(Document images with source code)

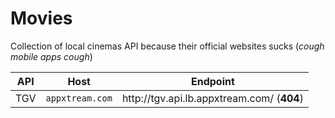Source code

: # Movies
Collection of local cinemas API because their official websites sucks (*cough mobile apps cough*)


|API|Host|Endpoint|
|:---:|:---:|:---:|
|TGV|`appxtream.com`|http://<i></i>tgv.api.lb.appxtream.com/ (**404**)|
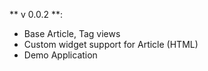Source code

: ** v 0.0.2 **:

* Base Article, Tag views
* Custom widget support for Article (HTML)
* Demo Application
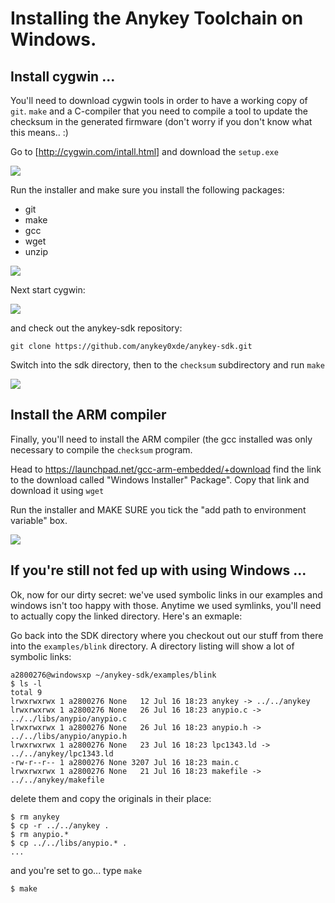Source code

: # Installing the Anykey Toolchain on Windows.

## Install cygwin ...

You'll need to download cygwin tools in order to have a working copy of
`git`. `make` and a C-compiler that you need to compile a tool to update
the checksum in the generated firmware (don't worry if you don't know
what this means.. :)

Go to [http://cygwin.com/intall.html] and download the `setup.exe`

![](https://raw.github.com/anykey0xde/tutorial/master/img/download_cygwin.png)

Run the installer and make sure you install the following packages:

* git
* make
* gcc
* wget
* unzip

![](https://raw.github.com/anykey0xde/tutorial/master/img/cygwin.gcc.png)

Next start cygwin:

![](https://raw.github.com/anykey0xde/tutorial/master/img/cygwin.start.png)

and check out the anykey-sdk repository:

    git clone https://github.com/anykey0xde/anykey-sdk.git

Switch into the sdk directory, then to the `checksum` subdirectory and run `make`

![](https://raw.github.com/anykey0xde/tutorial/master/img/cygwin.step1.png)


## Install the ARM compiler

Finally, you'll need to install the ARM compiler (the gcc installed was only necessary to compile the `checksum` program.

Head to https://launchpad.net/gcc-arm-embedded/+download find the link to the download called "Windows Installer" Package". Copy that link and download it using `wget`

Run the installer and MAKE SURE you tick the "add path to environment variable" box.

![](https://raw.github.com/anykey0xde/tutorial/master/img/win-arm-installer.png)

## If you're still not fed up with using Windows ...

Ok, now for our dirty secret: we've used symbolic links in our examples and windows isn't too happy with those. Anytime we used symlinks, you'll need to actually copy the linked directory. Here's an exmaple:

Go back into the SDK directory where you checkout out our stuff from there into the `examples/blink` directory. A directory listing will show a lot of symbolic links:

    a2800276@windowsxp ~/anykey-sdk/examples/blink
    $ ls -l
    total 9
    lrwxrwxrwx 1 a2800276 None   12 Jul 16 18:23 anykey -> ../../anykey
    lrwxrwxrwx 1 a2800276 None   26 Jul 16 18:23 anypio.c -> ../../libs/anypio/anypio.c
    lrwxrwxrwx 1 a2800276 None   26 Jul 16 18:23 anypio.h -> ../../libs/anypio/anypio.h  
    lrwxrwxrwx 1 a2800276 None   23 Jul 16 18:23 lpc1343.ld -> ../../anykey/lpc1343.ld
    -rw-r--r-- 1 a2800276 None 3207 Jul 16 18:23 main.c
    lrwxrwxrwx 1 a2800276 None   21 Jul 16 18:23 makefile -> ../../anykey/makefile

delete them and copy the originals in their place:

    $ rm anykey
    $ cp -r ../../anykey .
    $ rm anypio.*
    $ cp ../../libs/anypio.* .
    ...
    
and you're set to go... type `make`

    $ make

--- WHAT TO DO ---
Copy out every entry above word for word; omit the images.

--- ANSWER TO THE PROBLEM ---
Source code

: # Movies
Collection of local cinemas API because their official websites sucks (*cough mobile apps cough*)


|API|Host|Endpoint|
|:---:|:---:|:---:|
|TGV|`appxtream.com`|http://<i></i>tgv.api.lb.appxtream.com/ (**404**)|
Source code

: ** v 0.0.2 **:

* Base Article, Tag views
* Custom widget support for Article (HTML)
* Demo Application
Source code

: # Installing the Anykey Toolchain on Windows.

## Install cygwin ...

You'll need to download cygwin tools in order to have a working copy of
`git`. `make` and a C-compiler that you need to compile a tool to update
the checksum in the generated firmware (don't worry if you don't know
what this means.. :)

Go to [http://cygwin.com/intall.html] and download the `setup.exe`

![](https://raw.github.com/anykey0xde/tutorial/master/img/download_cygwin.png)

Run the installer and make sure you install the following packages:

* git
* make
* gcc
* wget
* unzip

![](https://raw.github.com/anykey0xde/tutorial/master/img/cygwin.gcc.png)

Next start cygwin:

![](https://raw.github.com/anykey0xde/tutorial/master/img/cygwin.start.png)

and check out the anykey-sdk repository:

    git clone https://github.com/anykey0xde/anykey-sdk.git

Switch into the sdk directory, then to the `checksum` subdirectory and run `make`

![](https://raw.github.com/anykey0xde/tutorial/master/img/cygwin.step1.png)


## Install the ARM compiler

Finally, you'll need to install the ARM compiler (the gcc installed was only necessary to compile the `checksum` program.

Head to https://launchpad.net/gcc-arm-embedded/+download find the link to the download called "Windows Installer" Package". Copy that link and download it using `wget`

Run the installer and MAKE SURE you tick the "add path to environment variable" box.

![](https://raw.github.com/anykey0xde/tutorial/master/img/win-arm-installer.png)

## If you're still not fed up with using Windows ...

Ok, now for our dirty secret: we've used symbolic links in our examples and windows isn't too happy with those. Anytime we used symlinks, you'll need to actually copy the linked directory. Here's an exmaple:

Go back into the SDK directory where you checkout out our stuff from there into the `examples/blink` directory. A directory listing will show a lot of symbolic links:

    a2800276@windowsxp ~/anykey-sdk/examples/blink
    $ ls -l
    total 9
    lrwxrwxrwx 1 a2800276 None   12 Jul 16 18:23 anykey -> ../../anykey
    lrwxrwxrwx 1 a2800276 None   26 Jul 16 18:23 anypio.c -> ../../libs/anypio/anypio.c
    lrwxrwxrwx 1 a2800276 None   26 Jul 16 18:23 anypio.h -> ../../libs/anypio/anypio.h  
    lrwxrwxrwx 1 a2800276 None   23 Jul 16 18:23 lpc1343.ld -> ../../anykey/lpc1343.ld
    -rw-r--r-- 1 a2800276 None 3207 Jul 16 18:23 main.c
    lrwxrwxrwx 1 a2800276 None   21 Jul 16 18:23 makefile -> ../../anykey/makefile

delete them and copy the originals in their place:

    $ rm anykey
    $ cp -r ../../anykey .
    $ rm anypio.*
    $ cp ../../libs/anypio.* .
    ...
    
and you're set to go... type `make`

    $ make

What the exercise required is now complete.